AbbVie has room to cut marketing spend if Humira biosims start hurting: analysts

With biosimilars makers eager to grab a piece of Humira's $12.5 billion-plus revenue, copies of AbbVie's ($ABBV) blockbuster are on their way. What analysts disagree on, though, is when they'll arrive and how long it'll take them to make their presence known--and a pair of UBS analysts, for one, thinks the Illinois pharma has some marketing maneuvers up its sleeve to minimize their impact.

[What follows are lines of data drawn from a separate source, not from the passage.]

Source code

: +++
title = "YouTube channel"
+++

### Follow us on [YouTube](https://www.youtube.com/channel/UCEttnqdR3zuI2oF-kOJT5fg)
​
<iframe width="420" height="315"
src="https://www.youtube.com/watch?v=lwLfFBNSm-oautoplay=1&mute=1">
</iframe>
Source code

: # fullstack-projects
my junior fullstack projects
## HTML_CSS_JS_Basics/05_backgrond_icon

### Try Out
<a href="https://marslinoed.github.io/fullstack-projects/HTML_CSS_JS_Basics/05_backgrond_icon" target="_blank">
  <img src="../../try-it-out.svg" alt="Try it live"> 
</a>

According to UBS analysts Marc Goodman and Ami Fadia, should the entry of Humira biosimilars put branded sales on a serious downswing, AbbVie has some room to pare down costs. Right now, it ranks as the No. 2 ad spender in Big Pharma, and last year it shelled out 56% of its budget--$203.2 million--on advertising the drug.

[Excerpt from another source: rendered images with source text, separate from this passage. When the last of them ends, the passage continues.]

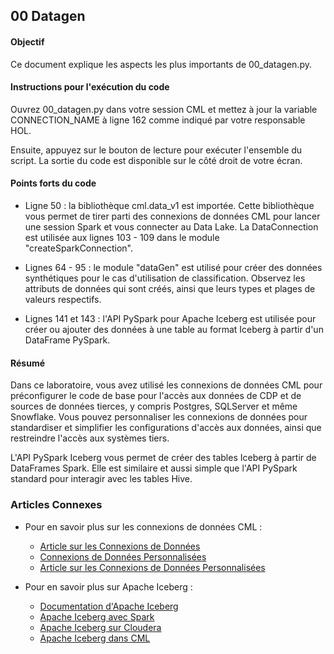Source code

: ## 00 Datagen

#### Objectif

Ce document explique les aspects les plus importants de 00_datagen.py.

#### Instructions pour l'exécution du code

Ouvrez 00_datagen.py dans votre session CML et mettez à jour la variable CONNECTION_NAME à ligne 162 comme indiqué par votre responsable HOL.

Ensuite, appuyez sur le bouton de lecture pour exécuter l'ensemble du script. La sortie du code est disponible sur le côté droit de votre écran.

#### Points forts du code

* Ligne 50 : la bibliothèque cml.data_v1 est importée. Cette bibliothèque vous permet de tirer parti des connexions de données CML pour lancer une session Spark et vous connecter au Data Lake. La DataConnection est utilisée aux lignes 103 - 109 dans le module "createSparkConnection".

* Lignes 64 - 95 : le module "dataGen" est utilisé pour créer des données synthétiques pour le cas d'utilisation de classification. Observez les attributs de données qui sont créés, ainsi que leurs types et plages de valeurs respectifs.

* Lignes 141 et 143 : l'API PySpark pour Apache Iceberg est utilisée pour créer ou ajouter des données à une table au format Iceberg à partir d'un DataFrame PySpark.

#### Résumé

Dans ce laboratoire, vous avez utilisé les connexions de données CML pour préconfigurer le code de base pour l'accès aux données de CDP et de sources de données tierces, y compris Postgres, SQLServer et même Snowflake. Vous pouvez personnaliser les connexions de données pour standardiser et simplifier les configurations d'accès aux données, ainsi que restreindre l'accès aux systèmes tiers.

L'API PySpark Iceberg vous permet de créer des tables Iceberg à partir de DataFrames Spark. Elle est similaire et aussi simple que l'API PySpark standard pour interagir avec les tables Hive.

### Articles Connexes

* Pour en savoir plus sur les connexions de données CML :
  * [Article sur les Connexions de Données](https://community.cloudera.com/t5/Community-Articles/New-Feature-in-Cloudera-Machine-Learning-Data-Connections/ta-p/336775)
  * [Connexions de Données Personnalisées](https://docs.cloudera.com/machine-learning/cloud/mlde/topics/ml-custom-data-conn-create.html)
  * [Article sur les Connexions de Données Personnalisées](https://community.cloudera.com/t5/Community-Articles/Using-Custom-Data-Connections-in-Cloudera-Machine-Learning/ta-p/379132)

* Pour en savoir plus sur Apache Iceberg :
  * [Documentation d'Apache Iceberg](https://iceberg.apache.org/docs/1.5.2/)
  * [Apache Iceberg avec Spark](https://iceberg.apache.org/docs/1.5.2/spark-getting-started/)
  * [Apache Iceberg sur Cloudera](https://www.cloudera.com/open-source/apache-iceberg.html)
  * [Apache Iceberg dans CML](https://community.cloudera.com/t5/Community-Articles/Using-Cloudera-Machine-Learning-for-Datalake-and-Iceberg/ta-p/336133)
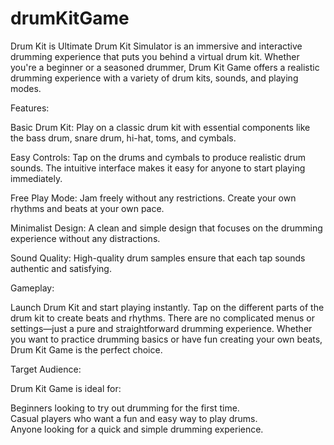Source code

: # drumKitGame
Drum Kit is Ultimate Drum Kit Simulator is an immersive and interactive drumming experience that puts you behind a virtual drum kit. Whether you're a beginner or a seasoned drummer, Drum Kit Game offers a realistic drumming experience with a variety of drum kits, sounds, and playing modes.<br>

Features:<br>

Basic Drum Kit: Play on a classic drum kit with essential components like the bass drum, snare drum, hi-hat, toms, and cymbals.<br>

Easy Controls: Tap on the drums and cymbals to produce realistic drum sounds. The intuitive interface makes it easy for anyone to start playing immediately.<br>

Free Play Mode: Jam freely without any restrictions. Create your own rhythms and beats at your own pace.<br>

Minimalist Design: A clean and simple design that focuses on the drumming experience without any distractions.<br>

Sound Quality: High-quality drum samples ensure that each tap sounds authentic and satisfying.<br>

Gameplay:<br>

Launch Drum Kit and start playing instantly. Tap on the different parts of the drum kit to create beats and rhythms. There are no complicated menus or settings—just a pure and straightforward drumming experience. Whether you want to practice drumming basics or have fun creating your own beats,  Drum Kit Game is the perfect choice.<br>

Target Audience:<br>

Drum Kit Game is ideal for:
<br>

Beginners looking to try out drumming for the first time.<br>
Casual players who want a fun and easy way to play drums.<br>
Anyone looking for a quick and simple drumming experience.<br>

"The opportunity for management to cut Humira marketing spend in a downside scenario is only just starting to resonate with some investors," they wrote, as quoted by Barron's.

On top of that, management has in place significant rebates and discounts for managed care contracts that "will create a challenge for biosimilars."

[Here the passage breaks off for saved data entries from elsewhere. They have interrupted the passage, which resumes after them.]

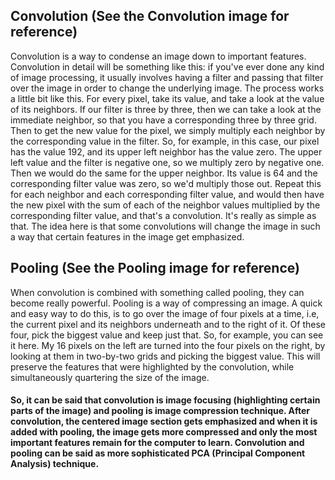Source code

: ## Convolution (See the Convolution image for reference)
Convolution is a way to condense an image down to important features. Convolution in detail will be something like this: if you've ever done any kind of image processing, it usually involves having a filter and passing that filter over the image in order to change the underlying image. The process works a little bit like this. For every pixel, take its value, and take a look at the value of its neighbors. If our filter is three by three, then we can take a look at the immediate neighbor, so that you have a corresponding three by three grid. Then to get the new value for the pixel, we simply multiply each neighbor by the corresponding value in the filter. So, for example, in this case, our pixel has the value 192, and its upper left neighbor has the value zero. The upper left value and the filter is negative one, so we multiply zero by negative one. Then we would do the same for the upper neighbor. Its value is 64 and the corresponding filter value was zero, so we'd multiply those out. Repeat this for each neighbor and each corresponding filter value, and would then have the new pixel with the sum of each of the neighbor values multiplied by the corresponding filter value, and that's a convolution. It's really as simple as that. The idea here is that some convolutions will change the image in such a way that certain features in the image get emphasized. 

## Pooling (See the Pooling image for reference)
When convolution is combined with something called pooling, they can become really powerful. Pooling is a way of compressing an image. A quick and easy way to do this, is to go over the image of four pixels at a time, i.e, the current pixel and its neighbors underneath and to the right of it. Of these four, pick the biggest value and keep just that. So, for example, you can see it here. My 16 pixels on the left are turned into the four pixels on the right, by looking at them in two-by-two grids and picking the biggest value. This will preserve the features that were highlighted by the convolution, while simultaneously quartering the size of the image.

#### So, it can be said that convolution is image focusing (highlighting certain parts of the image) and pooling is image compression technique. After convolution, the centered image section gets emphasized and when it is added with pooling, the image gets more compressed and only the most important features remain for the computer to learn. Convolution and pooling can be said as more sophisticated PCA (Principal Component Analysis) technique.
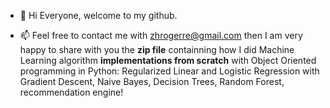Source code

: - 👋 Hi Everyone, welcome to my github.

- 📫 Feel free to contact me with zhrogerre@gmail.com then I am very happy to share with you the <b>zip file</b> containning how I did Machine Learning algorithm <b>implementations from scratch</b> with Object Oriented programming in Python: 
   Regularized Linear and Logistic Regression with Gradient Descent, Naive Bayes, Decision Trees, Random Forest, recommendation engine! 
 

<!---
hongjungg666/hongjungg666 is a ✨ special ✨ repository because its `README.md` (this file) appears on your GitHub profile.
You can click the Preview link to take a look at your changes.
--->

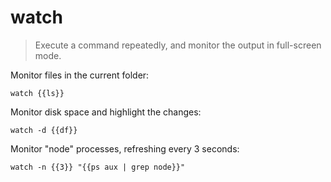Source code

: watch
=====

> Execute a command repeatedly, and monitor the output in full-screen mode.

Monitor files in the current folder:

    watch {{ls}}

Monitor disk space and highlight the changes:

    watch -d {{df}}

Monitor "node" processes, refreshing every 3 seconds:

    watch -n {{3}} "{{ps aux | grep node}}"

With the rheumatoid arthritis giant driving a hefty portion of the company's top-line success, it's no surprise AbbVie is readying its defenses. While the company made some recent moves to diversify its business--like ponying up $21 billion for Imbruvica-maker Pharmacyclics--it's still largely reliant on its top dog.

All things considered, Goodman and Fadia still consider AbbVie their "favorite large-cap pharma name"--but not everyone agrees with them. Tuesday, Citi's Andrew Baum reiterated the sell rating issued when his firm launched coverage of the company more than four months back, pointing to Amgen ($AMGN), which filed two Humira patent challenges with the U.S. Patent Trial and Appeal board last week.

After three years on the market, biosimilars will grab 36% of Humira market share, including 25% of patients who'd already been using the branded drug, Baum said in February, predicting Humira revenues would decline from a peak $16 billion in 2017 to just $6 billion in 2022.